Рет қаралды 765
Proseminar talk at the University of Nevada, Las Vegas for the Anthropology Department.
Presenter: Lisa Johnson
Affiliation: University of Nevada, Las Vegas
Title of lecture: Household Production of Urban Life at the Classic Maya City of Palenque, Mexico
Date: 7 Feb. 2022
Abstract: Archaeological studies of urbanism typically include a consideration of scale, from the household, the neighborhood, ward and city. These spatial scales are also spheres of interaction and have implications for the kinds of shared material practices we can expect to find archaeologically. In recent work, I consider the many overlapping social fields and the identities that are defined by the experience of living in a city and how those interactions lead to diverse materialities. While urban studies in the Maya region tend to privilege the large-scale unit of analysis that is the city, I will begin with the smallest scale, the household.
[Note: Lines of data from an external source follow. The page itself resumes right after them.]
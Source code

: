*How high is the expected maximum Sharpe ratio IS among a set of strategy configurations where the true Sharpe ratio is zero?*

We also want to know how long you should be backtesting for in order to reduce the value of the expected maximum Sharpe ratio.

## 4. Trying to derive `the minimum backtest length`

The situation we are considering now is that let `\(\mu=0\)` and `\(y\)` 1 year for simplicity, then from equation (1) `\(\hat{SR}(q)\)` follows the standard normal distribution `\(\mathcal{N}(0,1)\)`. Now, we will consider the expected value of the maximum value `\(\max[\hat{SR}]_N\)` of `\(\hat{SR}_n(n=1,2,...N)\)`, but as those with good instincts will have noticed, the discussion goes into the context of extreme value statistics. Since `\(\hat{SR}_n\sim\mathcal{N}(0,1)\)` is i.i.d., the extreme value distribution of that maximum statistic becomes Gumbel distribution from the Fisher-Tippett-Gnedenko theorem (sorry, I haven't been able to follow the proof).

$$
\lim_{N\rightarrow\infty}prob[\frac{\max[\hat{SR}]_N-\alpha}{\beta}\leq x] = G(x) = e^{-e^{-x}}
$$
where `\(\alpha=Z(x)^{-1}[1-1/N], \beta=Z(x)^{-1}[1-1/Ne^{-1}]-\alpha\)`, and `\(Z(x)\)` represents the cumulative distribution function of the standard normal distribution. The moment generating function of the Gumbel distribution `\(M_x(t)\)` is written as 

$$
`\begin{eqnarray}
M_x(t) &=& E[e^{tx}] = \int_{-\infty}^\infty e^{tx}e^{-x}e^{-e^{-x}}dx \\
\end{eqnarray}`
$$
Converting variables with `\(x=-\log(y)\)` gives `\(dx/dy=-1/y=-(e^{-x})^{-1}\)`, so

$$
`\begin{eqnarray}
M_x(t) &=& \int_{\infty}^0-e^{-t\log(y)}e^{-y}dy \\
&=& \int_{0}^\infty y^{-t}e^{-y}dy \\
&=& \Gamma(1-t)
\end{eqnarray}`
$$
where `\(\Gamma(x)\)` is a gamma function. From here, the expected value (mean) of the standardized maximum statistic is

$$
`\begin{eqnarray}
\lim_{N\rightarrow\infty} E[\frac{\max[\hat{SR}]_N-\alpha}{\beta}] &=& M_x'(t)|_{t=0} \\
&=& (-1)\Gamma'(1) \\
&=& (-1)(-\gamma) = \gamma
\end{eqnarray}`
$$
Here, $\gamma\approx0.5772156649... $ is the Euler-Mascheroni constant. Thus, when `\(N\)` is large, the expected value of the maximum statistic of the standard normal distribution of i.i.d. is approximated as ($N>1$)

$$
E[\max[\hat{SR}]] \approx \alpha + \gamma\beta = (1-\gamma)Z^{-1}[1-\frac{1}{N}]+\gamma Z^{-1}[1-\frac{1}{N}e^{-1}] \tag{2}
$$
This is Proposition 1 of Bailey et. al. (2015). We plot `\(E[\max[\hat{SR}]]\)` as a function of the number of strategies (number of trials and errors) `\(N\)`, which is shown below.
I focus on the house as a point of intersection between the macroscale processes of urbanization and the microscale day-to-day production of urbanity. A history of intense research focused on Palenque’s ruling elite, their monuments, and impressive art and architecture gives an impression of homogeneity in social identity, and a city occupied only by powerful men and a few elite women. Yet, there are entire populations that have been historically underrepresented in studies of urbanism and the social experience of living in cities, particularly those groups including women, children, elders, servants, slaves or captives. Years of archaeological investigations within select residential groups provide overwhelming evidence that even in Palenque’s wealthiest households, there was considerable diversity.